| TASK BRIEF |
What is needed is the number of lines below that contain the string "position", with no other text.
((
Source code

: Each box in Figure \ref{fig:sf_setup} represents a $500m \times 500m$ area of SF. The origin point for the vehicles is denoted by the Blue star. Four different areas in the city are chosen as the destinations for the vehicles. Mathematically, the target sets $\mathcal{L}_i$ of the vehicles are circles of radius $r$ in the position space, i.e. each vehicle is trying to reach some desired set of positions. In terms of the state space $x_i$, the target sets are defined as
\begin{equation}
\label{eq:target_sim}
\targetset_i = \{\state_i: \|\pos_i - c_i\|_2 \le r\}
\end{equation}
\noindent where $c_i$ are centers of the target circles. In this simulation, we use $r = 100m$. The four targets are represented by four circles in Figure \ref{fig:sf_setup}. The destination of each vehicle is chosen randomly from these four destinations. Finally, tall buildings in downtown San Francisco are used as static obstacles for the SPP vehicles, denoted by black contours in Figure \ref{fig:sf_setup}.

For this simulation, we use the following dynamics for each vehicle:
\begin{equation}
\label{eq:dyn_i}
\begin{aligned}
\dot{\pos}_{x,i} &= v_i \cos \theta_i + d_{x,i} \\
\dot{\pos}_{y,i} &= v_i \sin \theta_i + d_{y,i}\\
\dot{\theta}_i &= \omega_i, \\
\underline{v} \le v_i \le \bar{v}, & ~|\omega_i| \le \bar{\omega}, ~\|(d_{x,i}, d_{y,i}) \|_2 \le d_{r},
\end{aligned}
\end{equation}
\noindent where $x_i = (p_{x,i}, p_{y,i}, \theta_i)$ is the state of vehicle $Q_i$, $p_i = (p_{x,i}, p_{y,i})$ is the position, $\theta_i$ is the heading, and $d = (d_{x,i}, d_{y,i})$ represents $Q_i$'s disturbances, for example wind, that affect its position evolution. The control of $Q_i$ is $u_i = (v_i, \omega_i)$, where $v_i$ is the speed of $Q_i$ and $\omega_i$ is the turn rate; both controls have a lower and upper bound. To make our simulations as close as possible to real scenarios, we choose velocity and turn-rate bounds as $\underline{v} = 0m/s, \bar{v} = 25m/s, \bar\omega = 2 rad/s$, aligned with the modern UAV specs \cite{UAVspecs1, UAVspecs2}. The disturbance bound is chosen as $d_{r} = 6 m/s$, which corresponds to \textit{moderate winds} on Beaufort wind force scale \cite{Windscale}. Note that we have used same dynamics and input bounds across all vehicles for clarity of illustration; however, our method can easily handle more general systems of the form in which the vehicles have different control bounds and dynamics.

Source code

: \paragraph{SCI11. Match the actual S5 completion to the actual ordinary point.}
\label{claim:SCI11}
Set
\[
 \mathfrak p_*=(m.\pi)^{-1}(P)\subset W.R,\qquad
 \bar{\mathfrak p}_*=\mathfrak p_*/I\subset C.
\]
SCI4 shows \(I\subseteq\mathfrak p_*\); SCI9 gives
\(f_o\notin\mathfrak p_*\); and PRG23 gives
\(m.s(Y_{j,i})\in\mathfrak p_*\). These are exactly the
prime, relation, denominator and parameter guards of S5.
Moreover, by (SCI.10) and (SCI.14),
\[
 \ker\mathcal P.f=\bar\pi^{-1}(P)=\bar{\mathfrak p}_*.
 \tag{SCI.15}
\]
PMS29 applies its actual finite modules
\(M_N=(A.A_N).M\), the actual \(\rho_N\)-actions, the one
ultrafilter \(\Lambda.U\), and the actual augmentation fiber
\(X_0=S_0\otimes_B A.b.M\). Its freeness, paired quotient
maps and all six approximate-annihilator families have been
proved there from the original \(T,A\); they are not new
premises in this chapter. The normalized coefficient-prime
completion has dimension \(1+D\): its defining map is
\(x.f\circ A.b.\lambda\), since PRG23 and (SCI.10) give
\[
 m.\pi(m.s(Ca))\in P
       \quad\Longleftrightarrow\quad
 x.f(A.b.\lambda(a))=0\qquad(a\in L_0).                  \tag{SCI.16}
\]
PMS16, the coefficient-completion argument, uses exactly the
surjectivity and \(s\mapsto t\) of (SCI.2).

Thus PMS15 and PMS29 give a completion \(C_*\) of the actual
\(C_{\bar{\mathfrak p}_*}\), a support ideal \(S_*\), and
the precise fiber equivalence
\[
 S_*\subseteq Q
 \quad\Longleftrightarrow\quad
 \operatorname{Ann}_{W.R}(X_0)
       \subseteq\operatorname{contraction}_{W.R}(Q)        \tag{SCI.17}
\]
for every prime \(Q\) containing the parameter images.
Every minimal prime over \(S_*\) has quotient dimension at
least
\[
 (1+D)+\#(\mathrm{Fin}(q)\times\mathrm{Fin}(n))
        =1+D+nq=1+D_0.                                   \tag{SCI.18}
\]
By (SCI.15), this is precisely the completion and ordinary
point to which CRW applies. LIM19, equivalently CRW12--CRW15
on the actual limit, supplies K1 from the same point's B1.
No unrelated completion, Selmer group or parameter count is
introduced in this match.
))
| OUTPUT FOR THIS TASK |
2